Carlo Lorenzini (Collodi) – I misteri di Firenze – 2 – Due uccelli di rapina – 5


Firenze - Il Bargello
Firenze – Il Bargello – immagine tratta da “Firenze e la Toscana” di E.Muntz – 1899 – Fratelli Treves Editori

[…]

Dopo pochi minuti di silenzio, la Contessa riprese tutto ad un tratto:
— A proposito : ci sarebbe un altro da mettere nella partita.
— Chi ?… — domandò il Conte.
— Quello scapato di Stanislao.
— Misericordia ! Se ha più debiti d’una lepre ! L’ho veduto venire al tavolino con venti paoli in tasca, e puntarli a mezzo paolo per volta.
— Facciamolo giuocare sulla parola ?…
— Sulla parola ?… — disse sorridendo il Conte — Povera ingenua! sarebbe la stessa cosa che guadagnare del vento. Rammentati che i latini hanno detto santamente: verba volant.
— Alla peggio che possa andare, Stanislao pagherà a babbo morto.
— Credilo a me, non conviene : devi sapere che questi figliuoli di famiglia hanno disgraziatamente dei babbi eterni. Il vecchio Marchese Teodori, per dirtene una, con quella faccia di cartapecora tarlata, è capace di campare quanto Matusalem.

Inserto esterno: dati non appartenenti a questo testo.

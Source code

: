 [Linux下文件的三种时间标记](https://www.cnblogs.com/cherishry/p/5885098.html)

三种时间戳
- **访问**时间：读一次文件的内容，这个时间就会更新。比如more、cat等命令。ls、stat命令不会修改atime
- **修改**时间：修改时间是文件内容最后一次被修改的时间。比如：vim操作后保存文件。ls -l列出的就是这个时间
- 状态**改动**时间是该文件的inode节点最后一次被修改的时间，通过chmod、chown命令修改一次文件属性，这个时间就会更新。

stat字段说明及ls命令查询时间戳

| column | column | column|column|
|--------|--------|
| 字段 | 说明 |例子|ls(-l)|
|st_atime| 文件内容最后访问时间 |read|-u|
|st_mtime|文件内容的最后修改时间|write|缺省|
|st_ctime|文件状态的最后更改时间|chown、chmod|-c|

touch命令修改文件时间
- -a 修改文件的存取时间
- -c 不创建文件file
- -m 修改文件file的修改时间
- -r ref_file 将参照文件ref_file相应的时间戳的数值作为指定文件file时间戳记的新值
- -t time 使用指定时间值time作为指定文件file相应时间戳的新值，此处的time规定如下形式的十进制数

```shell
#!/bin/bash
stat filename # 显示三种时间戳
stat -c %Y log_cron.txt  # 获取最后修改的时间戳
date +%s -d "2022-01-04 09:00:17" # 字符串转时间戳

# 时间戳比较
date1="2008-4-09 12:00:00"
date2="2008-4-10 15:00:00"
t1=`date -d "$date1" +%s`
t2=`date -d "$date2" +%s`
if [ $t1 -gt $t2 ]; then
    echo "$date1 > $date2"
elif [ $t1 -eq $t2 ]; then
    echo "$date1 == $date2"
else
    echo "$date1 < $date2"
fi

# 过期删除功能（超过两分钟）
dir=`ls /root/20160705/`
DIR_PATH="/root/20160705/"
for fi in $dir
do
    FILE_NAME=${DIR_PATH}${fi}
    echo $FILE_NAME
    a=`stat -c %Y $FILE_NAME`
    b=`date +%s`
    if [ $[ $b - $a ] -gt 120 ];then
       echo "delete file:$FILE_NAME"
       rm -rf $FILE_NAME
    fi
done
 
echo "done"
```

In questo mentre la vettura si fermò.
— Siamo arrivati così presto ? — domandò la Contessa.

I cristalli del legno erano appannati dai fiati dell’interno.

Nella strada una nebbia fitta e pungente impediva di distinguere gli oggetti a due passi di distanza.
— Cos’è stato ?… — chiese il Conte, mettendo il capo fuori dello sportello.
— È impossibile andare avanti — rispose il cocchiere — non vede che pigia-pigia !
— È forse accaduto qualche disgrazia ?…
— Se non sbaglio, si picchiano ! — e il cocchiere, ritto a cassetta, tentava di ficcare gli occhi attraverso alla nebbia.

II Conte smontò di legno, e tutto tappato nel suo paletot, si cacciò fra la folla.

Quasi di faccia al caffè Witali, in Mercatonuovo, accadeva uno strano combattimento. Tre famigli della polizia avevano arrestato una maschera, e facevano inauditi sforzi per condurla al Bargello.

A malgrado la sproporzione delle parti belligeranti, la maschera si schermiva con un coraggio che somigliava alla disperazione.

Accasciata per terra, non parlava , non urlava, non si raccomandava ; ma ruggendo di tanto in tanto, come una tigre ferita, si dibatteva velocissimamente colle mani e coi piedi e si avventava coi denti alle grinfie che la tenevano stretta.

I curiosi, che facevano cerchio all’intorno, si precipitavano l’uno addosso all’altro, stupidi spettatori di questa lotta accanita.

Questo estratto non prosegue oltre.